_Work to be completed_:
Copy out each line containing "such" from the entries below.

_Data provided_:

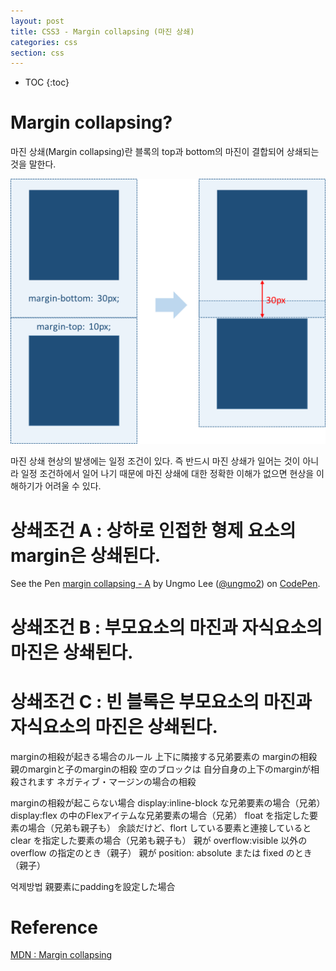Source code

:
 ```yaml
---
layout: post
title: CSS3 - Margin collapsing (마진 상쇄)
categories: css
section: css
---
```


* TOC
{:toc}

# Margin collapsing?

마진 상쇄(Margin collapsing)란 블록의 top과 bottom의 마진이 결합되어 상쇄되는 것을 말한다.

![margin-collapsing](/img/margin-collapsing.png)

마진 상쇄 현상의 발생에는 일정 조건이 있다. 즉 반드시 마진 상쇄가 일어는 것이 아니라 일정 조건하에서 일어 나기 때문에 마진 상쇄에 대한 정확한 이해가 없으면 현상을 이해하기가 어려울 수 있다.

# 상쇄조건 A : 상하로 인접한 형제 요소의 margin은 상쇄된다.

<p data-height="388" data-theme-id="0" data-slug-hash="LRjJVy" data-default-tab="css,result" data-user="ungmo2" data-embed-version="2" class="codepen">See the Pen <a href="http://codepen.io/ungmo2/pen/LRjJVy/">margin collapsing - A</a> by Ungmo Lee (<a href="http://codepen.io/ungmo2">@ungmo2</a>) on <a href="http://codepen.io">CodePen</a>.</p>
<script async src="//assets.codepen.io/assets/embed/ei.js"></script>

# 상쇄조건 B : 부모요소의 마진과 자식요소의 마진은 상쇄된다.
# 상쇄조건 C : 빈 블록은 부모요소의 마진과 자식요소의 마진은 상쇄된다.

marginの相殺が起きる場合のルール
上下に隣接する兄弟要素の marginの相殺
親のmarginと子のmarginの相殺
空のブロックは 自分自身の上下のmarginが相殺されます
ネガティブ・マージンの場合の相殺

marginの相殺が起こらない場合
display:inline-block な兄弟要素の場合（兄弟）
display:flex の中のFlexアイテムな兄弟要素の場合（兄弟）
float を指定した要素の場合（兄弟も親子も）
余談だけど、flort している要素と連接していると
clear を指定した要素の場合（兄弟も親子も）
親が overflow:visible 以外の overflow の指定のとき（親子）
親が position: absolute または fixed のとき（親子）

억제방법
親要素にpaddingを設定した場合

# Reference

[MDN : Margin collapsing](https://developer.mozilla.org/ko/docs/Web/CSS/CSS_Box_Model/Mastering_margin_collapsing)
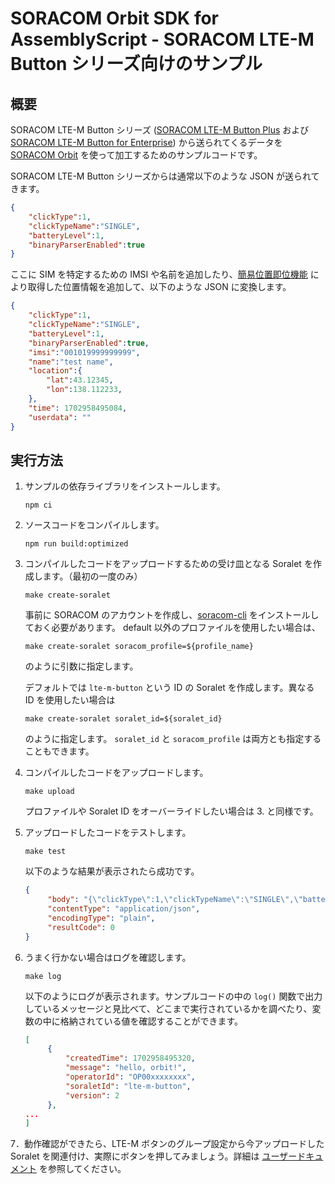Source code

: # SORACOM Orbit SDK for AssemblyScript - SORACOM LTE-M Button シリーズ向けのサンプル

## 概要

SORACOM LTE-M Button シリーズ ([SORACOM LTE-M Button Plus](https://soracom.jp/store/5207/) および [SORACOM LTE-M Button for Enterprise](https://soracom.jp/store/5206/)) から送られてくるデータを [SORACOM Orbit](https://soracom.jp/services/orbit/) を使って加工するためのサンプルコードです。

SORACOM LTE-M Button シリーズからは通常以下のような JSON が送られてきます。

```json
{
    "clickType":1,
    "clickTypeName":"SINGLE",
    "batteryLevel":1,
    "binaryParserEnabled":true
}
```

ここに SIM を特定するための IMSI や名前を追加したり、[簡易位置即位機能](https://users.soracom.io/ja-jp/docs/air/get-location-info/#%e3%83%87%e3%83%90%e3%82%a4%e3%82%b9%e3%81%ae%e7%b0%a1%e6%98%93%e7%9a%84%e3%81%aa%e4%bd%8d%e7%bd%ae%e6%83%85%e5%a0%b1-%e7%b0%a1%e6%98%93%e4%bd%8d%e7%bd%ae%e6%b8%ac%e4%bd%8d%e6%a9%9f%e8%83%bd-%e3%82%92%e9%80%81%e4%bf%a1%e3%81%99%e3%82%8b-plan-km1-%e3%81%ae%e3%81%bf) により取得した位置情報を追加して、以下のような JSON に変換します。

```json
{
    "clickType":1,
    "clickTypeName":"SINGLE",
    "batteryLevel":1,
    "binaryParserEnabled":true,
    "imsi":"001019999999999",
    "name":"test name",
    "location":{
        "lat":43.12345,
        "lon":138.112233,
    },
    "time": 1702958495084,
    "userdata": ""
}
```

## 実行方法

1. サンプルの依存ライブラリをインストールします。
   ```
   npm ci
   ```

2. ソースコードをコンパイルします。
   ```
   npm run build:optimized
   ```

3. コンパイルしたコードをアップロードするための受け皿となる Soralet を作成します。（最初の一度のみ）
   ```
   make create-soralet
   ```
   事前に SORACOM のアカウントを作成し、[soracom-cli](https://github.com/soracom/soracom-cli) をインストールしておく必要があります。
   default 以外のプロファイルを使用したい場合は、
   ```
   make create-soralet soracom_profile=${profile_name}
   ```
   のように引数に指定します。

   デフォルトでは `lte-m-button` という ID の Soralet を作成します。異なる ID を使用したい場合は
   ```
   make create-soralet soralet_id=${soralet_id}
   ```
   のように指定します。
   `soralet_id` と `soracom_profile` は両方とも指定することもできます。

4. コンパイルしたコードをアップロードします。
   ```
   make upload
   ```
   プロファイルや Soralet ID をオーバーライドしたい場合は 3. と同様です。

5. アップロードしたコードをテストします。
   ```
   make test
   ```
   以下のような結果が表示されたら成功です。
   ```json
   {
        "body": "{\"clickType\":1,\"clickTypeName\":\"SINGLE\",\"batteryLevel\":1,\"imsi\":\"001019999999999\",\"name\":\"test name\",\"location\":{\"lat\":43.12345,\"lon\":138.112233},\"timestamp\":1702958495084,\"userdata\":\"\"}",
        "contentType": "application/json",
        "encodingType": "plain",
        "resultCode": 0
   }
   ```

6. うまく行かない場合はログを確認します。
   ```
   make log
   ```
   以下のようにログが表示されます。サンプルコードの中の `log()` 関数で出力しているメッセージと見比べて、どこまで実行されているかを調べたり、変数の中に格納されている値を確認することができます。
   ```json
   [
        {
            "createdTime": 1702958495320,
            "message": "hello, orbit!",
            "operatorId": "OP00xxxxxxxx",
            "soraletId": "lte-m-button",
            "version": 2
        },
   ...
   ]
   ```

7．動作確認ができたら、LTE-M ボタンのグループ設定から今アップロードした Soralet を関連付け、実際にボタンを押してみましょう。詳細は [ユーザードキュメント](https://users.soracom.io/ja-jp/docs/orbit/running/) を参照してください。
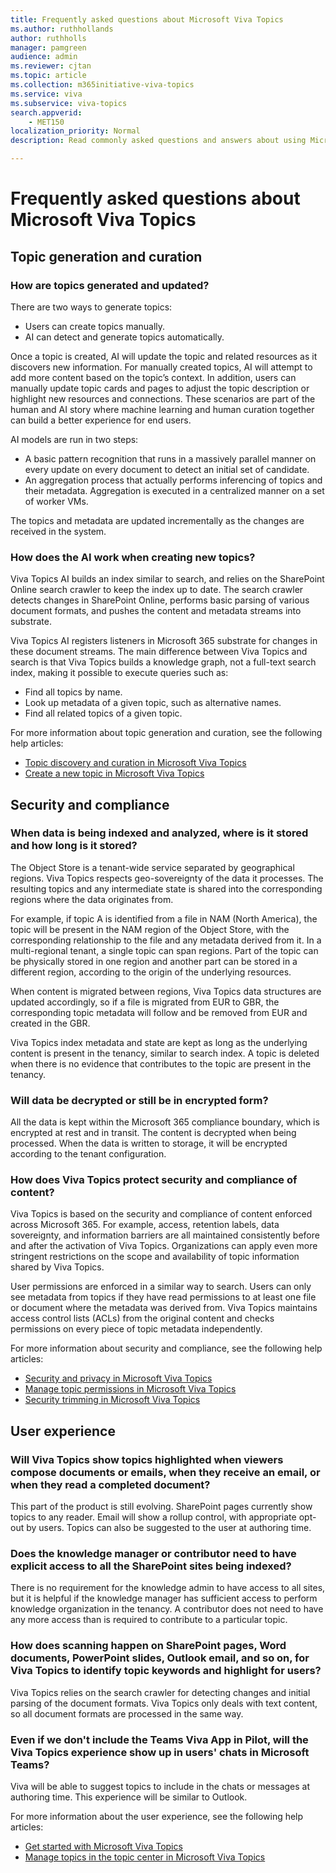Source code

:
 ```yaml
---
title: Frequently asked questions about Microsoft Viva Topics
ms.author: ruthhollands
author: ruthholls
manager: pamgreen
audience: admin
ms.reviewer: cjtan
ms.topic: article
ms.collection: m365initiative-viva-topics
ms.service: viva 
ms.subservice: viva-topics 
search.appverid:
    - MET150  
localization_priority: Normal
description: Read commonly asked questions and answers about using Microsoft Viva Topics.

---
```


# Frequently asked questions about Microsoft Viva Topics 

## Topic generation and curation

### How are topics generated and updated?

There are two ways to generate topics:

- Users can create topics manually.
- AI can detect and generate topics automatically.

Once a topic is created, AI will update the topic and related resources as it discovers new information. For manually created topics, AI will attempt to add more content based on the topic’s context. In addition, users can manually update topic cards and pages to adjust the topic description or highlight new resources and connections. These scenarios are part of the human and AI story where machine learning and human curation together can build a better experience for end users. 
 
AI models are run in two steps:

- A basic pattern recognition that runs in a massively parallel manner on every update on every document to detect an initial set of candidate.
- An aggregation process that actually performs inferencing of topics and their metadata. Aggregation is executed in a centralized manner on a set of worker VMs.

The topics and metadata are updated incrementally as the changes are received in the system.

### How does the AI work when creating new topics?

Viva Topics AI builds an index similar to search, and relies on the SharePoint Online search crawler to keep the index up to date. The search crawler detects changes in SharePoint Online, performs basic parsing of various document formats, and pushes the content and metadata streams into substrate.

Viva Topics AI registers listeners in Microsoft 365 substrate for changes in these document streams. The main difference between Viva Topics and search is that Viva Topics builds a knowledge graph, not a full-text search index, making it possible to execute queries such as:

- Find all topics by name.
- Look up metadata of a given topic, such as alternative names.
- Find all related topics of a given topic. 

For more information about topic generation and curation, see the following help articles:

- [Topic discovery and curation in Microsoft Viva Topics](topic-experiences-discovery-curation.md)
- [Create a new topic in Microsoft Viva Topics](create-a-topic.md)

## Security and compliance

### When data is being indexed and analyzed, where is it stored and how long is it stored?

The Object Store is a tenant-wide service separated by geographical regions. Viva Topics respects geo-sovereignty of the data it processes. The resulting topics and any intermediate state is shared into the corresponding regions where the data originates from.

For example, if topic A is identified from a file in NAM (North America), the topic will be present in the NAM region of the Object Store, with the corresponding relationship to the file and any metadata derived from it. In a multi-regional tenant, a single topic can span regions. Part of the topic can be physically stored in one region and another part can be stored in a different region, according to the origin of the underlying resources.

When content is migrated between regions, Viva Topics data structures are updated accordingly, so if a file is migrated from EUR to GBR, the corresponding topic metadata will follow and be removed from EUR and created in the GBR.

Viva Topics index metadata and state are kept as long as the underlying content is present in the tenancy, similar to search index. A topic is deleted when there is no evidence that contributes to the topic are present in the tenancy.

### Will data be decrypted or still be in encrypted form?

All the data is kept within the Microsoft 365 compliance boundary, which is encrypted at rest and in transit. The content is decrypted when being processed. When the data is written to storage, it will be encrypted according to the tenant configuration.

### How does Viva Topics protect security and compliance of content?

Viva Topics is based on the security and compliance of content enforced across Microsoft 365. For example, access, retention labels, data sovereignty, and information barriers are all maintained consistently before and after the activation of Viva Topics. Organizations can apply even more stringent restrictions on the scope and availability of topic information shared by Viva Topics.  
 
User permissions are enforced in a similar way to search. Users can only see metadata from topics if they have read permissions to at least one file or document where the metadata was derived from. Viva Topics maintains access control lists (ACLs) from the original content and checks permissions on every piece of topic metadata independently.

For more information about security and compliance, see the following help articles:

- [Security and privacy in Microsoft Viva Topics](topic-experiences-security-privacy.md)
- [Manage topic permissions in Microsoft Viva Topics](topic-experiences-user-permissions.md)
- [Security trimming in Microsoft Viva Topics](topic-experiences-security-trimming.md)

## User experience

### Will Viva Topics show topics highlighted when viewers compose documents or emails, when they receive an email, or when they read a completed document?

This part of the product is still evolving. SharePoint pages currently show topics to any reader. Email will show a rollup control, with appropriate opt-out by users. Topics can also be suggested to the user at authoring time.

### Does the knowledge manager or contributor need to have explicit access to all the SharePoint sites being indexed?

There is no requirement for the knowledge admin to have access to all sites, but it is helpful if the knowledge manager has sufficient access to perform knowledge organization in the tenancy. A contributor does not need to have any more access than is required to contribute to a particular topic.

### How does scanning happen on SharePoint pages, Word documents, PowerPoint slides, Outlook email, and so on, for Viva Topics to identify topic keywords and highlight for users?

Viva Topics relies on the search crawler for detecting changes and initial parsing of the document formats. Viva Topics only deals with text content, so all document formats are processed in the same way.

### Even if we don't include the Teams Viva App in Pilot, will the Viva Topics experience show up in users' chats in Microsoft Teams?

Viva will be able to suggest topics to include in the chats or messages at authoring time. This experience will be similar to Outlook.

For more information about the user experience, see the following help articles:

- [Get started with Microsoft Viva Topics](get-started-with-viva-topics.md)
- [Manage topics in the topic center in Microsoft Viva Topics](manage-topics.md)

_Output_:
Viva Topics AI registers listeners in Microsoft 365 substrate for changes in these document streams. The main difference between Viva Topics and search is that Viva Topics builds a knowledge graph, not a full-text search index, making it possible to execute queries such as:
- Look up metadata of a given topic, such as alternative names.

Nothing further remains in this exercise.